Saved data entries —
==================================================
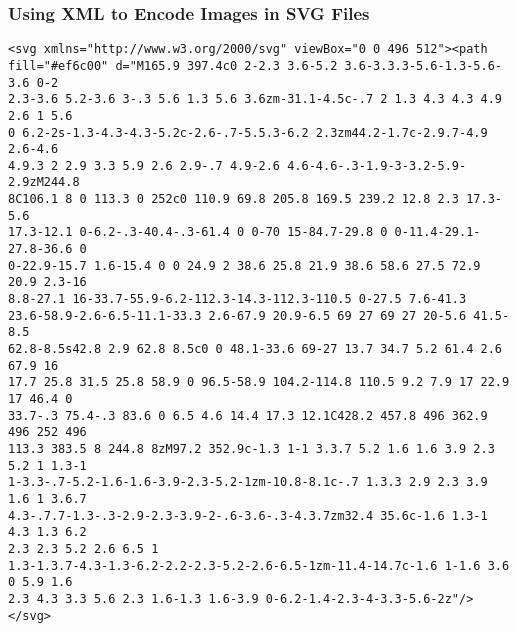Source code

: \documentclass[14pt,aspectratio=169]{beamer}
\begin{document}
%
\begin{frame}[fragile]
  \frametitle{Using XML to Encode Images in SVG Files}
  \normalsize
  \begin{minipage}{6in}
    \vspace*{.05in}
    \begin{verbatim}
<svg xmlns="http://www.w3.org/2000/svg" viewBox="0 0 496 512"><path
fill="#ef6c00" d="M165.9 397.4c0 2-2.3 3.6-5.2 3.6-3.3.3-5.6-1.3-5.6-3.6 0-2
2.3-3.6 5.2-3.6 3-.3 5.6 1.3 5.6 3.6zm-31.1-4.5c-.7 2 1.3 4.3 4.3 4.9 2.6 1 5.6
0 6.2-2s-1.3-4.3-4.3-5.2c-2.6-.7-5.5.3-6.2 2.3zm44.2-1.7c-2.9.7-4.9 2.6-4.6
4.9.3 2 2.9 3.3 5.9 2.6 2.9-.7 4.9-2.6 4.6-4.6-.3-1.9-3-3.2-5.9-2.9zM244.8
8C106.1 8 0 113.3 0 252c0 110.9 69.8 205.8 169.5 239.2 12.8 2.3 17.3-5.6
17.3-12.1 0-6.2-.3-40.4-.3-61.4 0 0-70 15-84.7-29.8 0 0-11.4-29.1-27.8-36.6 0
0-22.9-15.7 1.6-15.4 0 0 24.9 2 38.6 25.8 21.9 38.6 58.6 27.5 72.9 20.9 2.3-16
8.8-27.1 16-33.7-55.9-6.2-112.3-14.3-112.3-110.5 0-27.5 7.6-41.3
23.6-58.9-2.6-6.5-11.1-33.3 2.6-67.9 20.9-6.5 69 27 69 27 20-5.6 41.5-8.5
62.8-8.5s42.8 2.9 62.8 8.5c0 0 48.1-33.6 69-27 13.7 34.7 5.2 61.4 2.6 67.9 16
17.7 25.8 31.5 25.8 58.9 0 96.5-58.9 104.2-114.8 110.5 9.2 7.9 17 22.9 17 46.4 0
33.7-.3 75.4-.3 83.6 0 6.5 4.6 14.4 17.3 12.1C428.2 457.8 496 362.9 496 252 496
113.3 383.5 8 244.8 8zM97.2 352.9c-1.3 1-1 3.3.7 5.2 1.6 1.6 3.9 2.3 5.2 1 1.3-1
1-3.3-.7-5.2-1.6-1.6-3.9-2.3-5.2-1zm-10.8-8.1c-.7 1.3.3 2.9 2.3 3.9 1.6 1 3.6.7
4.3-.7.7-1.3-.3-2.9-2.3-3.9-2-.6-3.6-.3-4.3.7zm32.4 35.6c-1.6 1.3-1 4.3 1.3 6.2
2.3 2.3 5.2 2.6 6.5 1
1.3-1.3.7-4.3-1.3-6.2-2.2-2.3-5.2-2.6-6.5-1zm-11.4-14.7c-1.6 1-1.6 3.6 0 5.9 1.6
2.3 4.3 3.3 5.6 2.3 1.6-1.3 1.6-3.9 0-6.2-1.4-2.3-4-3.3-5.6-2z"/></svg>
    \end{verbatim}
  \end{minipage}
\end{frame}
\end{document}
==================================================
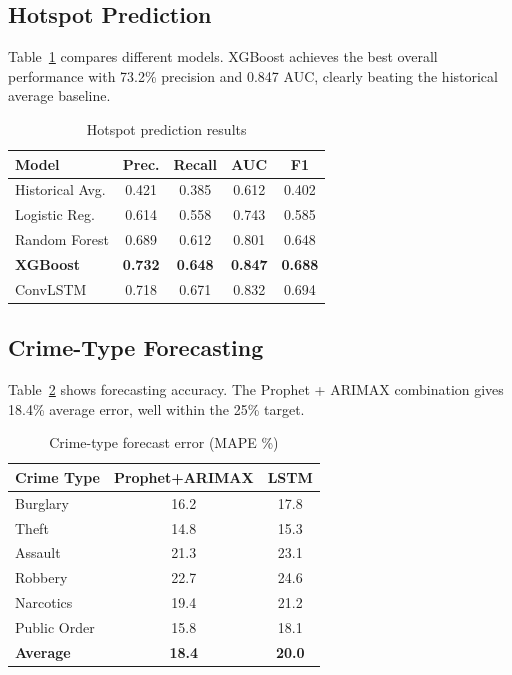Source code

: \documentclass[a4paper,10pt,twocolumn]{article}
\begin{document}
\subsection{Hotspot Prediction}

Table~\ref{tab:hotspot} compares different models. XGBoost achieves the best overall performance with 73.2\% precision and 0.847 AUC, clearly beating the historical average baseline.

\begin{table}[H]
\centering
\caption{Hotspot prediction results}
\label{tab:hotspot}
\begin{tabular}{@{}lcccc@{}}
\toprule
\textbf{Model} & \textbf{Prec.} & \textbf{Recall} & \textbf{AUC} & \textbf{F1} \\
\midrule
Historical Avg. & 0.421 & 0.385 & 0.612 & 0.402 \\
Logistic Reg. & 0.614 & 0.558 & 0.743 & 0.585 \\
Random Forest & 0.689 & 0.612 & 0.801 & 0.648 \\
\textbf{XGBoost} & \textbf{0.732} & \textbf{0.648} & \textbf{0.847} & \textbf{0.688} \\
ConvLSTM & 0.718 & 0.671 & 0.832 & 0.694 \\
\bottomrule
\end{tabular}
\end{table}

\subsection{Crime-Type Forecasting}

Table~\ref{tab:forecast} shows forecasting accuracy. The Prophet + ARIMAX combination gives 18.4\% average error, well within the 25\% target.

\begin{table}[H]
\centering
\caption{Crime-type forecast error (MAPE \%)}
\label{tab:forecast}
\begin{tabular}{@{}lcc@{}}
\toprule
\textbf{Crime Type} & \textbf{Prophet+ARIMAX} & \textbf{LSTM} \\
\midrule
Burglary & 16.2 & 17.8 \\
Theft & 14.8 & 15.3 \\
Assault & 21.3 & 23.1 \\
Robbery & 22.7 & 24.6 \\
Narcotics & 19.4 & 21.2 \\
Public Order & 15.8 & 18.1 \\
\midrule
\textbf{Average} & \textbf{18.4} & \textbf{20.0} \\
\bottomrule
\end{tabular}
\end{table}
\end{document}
==================================================
EXERCISE DESCRIPTION — Whenever the string "begin" shows up in a line of the entries, copy that line.

EXERCISE ANSWER —
\begin{document}
\begin{frame}[fragile]
  \begin{minipage}{6in}
    \begin{verbatim}
\begin{document}
\begin{table}[H]
\begin{tabular}{@{}lcccc@{}}
\begin{table}[H]
\begin{tabular}{@{}lcc@{}}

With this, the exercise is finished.